> [TASK]:
Once the line with "- **Over 80% test coverage**" is found in the entries below, print it and each following line exactly, stopping after the line with "- Jest (Unit & Integration Test Framework)"; print nothing else.

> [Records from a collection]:
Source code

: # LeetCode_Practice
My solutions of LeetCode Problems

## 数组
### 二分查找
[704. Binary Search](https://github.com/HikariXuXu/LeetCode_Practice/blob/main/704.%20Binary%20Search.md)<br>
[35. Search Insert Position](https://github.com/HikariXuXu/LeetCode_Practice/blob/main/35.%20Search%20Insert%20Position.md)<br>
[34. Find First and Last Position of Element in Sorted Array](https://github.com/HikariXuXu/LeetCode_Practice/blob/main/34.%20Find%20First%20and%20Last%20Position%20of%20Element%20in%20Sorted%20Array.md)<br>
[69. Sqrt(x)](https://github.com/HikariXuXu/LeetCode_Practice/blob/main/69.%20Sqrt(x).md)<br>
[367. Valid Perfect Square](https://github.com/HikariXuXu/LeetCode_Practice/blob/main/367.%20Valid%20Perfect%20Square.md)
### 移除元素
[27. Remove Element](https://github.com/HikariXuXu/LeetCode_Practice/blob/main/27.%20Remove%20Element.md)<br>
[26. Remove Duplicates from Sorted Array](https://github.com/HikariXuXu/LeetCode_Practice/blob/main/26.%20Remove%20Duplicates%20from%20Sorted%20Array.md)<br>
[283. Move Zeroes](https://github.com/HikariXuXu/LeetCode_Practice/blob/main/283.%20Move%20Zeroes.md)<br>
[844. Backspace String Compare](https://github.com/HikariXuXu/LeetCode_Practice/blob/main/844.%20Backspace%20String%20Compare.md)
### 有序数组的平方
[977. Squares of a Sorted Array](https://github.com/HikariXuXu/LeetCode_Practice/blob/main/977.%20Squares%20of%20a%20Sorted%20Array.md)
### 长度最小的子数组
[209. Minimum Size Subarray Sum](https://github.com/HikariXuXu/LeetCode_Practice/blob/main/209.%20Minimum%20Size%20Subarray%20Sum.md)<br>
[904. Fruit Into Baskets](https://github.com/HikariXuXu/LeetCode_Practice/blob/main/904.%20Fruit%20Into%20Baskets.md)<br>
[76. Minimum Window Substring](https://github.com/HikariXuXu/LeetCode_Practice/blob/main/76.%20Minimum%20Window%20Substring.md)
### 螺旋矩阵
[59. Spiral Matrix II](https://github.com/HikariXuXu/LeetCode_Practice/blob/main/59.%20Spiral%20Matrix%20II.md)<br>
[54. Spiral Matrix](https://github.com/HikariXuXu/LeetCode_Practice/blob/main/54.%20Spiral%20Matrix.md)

---

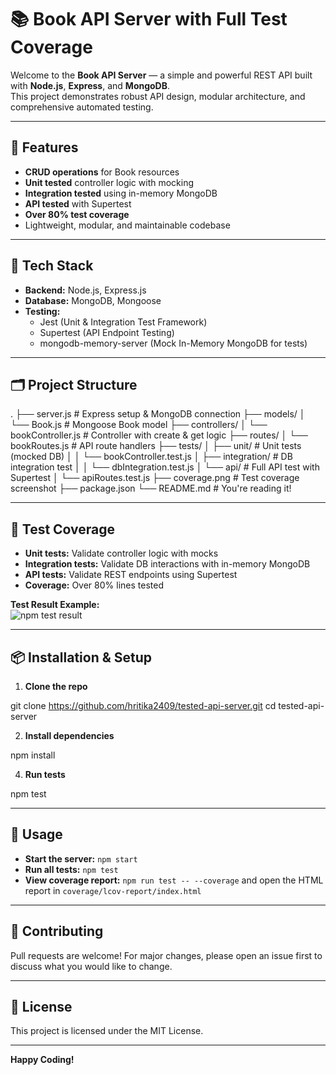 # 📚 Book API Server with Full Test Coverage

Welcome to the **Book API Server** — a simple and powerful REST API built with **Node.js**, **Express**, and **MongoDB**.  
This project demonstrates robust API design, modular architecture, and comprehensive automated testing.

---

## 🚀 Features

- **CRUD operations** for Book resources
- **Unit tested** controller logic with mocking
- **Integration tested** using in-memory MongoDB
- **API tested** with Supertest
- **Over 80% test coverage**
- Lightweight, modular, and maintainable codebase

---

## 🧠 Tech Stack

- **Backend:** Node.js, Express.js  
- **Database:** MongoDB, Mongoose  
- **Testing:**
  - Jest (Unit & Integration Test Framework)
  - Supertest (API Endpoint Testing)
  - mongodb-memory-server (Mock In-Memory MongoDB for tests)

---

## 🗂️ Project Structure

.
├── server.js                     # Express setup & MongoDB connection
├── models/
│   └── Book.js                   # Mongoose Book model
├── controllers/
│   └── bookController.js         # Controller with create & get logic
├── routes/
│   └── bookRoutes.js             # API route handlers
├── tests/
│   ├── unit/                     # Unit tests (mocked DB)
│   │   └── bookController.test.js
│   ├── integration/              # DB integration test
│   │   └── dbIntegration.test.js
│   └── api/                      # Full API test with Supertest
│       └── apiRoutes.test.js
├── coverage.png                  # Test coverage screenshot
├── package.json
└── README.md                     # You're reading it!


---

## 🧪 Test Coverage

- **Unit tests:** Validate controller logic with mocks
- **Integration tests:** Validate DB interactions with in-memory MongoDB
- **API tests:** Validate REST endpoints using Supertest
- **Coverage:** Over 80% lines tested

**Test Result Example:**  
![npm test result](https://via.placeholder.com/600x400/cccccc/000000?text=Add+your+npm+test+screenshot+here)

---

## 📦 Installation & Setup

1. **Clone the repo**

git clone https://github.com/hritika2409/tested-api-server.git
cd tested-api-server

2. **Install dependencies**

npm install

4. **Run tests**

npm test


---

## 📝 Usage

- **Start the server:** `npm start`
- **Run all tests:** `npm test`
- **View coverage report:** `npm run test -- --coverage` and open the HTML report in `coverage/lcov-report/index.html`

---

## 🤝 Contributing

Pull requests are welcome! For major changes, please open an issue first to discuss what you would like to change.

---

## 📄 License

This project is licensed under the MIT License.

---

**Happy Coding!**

> [EXERCISE ANSWER]:
- **Over 80% test coverage**
- Lightweight, modular, and maintainable codebase

---

## 🧠 Tech Stack

- **Backend:** Node.js, Express.js  
- **Database:** MongoDB, Mongoose  
- **Testing:**
  - Jest (Unit & Integration Test Framework)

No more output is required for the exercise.